If a line in the following entries holds the string "계산하는", include it in the tally. State the total and nothing further.

Source data
- Opening Delimiter -
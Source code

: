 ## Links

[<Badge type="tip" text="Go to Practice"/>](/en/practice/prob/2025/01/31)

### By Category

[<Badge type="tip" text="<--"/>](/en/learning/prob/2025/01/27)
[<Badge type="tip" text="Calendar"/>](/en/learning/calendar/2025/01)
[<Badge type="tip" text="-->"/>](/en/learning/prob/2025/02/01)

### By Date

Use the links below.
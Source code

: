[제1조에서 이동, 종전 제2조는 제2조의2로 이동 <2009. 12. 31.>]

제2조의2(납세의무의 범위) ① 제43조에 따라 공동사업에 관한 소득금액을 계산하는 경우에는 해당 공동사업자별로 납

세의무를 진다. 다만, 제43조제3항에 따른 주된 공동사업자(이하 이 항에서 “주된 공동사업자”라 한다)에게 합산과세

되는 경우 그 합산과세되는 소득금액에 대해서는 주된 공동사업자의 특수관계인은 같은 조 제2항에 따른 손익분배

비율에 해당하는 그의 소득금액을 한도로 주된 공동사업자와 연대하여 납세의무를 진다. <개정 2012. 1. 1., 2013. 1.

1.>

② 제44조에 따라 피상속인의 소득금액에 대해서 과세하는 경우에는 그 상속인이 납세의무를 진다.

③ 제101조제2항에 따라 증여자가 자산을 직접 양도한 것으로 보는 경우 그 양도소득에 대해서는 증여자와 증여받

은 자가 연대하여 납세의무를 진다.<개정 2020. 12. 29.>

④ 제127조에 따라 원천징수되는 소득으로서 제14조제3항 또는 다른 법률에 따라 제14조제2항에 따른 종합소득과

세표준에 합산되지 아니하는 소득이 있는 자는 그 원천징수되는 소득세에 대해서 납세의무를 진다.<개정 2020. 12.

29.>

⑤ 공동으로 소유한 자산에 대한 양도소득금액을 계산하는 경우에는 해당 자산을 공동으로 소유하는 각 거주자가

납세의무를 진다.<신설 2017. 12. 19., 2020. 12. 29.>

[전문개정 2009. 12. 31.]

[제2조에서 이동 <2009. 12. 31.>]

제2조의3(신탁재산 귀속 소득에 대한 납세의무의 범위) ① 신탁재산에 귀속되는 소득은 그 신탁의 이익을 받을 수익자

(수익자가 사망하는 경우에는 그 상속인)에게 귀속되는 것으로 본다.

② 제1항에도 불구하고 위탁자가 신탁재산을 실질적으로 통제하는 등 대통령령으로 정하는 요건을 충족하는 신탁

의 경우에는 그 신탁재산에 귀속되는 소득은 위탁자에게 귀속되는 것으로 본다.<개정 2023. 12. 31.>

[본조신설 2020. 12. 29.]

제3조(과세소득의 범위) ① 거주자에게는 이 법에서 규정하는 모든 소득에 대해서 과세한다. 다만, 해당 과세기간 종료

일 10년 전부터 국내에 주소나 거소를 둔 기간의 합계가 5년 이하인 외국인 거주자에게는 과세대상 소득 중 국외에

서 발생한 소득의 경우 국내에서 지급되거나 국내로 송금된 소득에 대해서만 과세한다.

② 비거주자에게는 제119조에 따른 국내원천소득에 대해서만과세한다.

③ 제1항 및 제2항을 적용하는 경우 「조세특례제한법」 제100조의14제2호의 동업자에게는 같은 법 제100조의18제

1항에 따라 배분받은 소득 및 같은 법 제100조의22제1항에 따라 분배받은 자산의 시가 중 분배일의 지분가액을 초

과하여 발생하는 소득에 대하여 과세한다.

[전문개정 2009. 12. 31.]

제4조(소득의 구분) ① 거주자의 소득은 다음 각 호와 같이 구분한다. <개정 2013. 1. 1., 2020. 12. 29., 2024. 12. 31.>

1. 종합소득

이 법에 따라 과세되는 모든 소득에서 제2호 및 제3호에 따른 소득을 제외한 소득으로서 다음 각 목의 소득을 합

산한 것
- Closing Delimiter -
» TASK SOLUTION: 2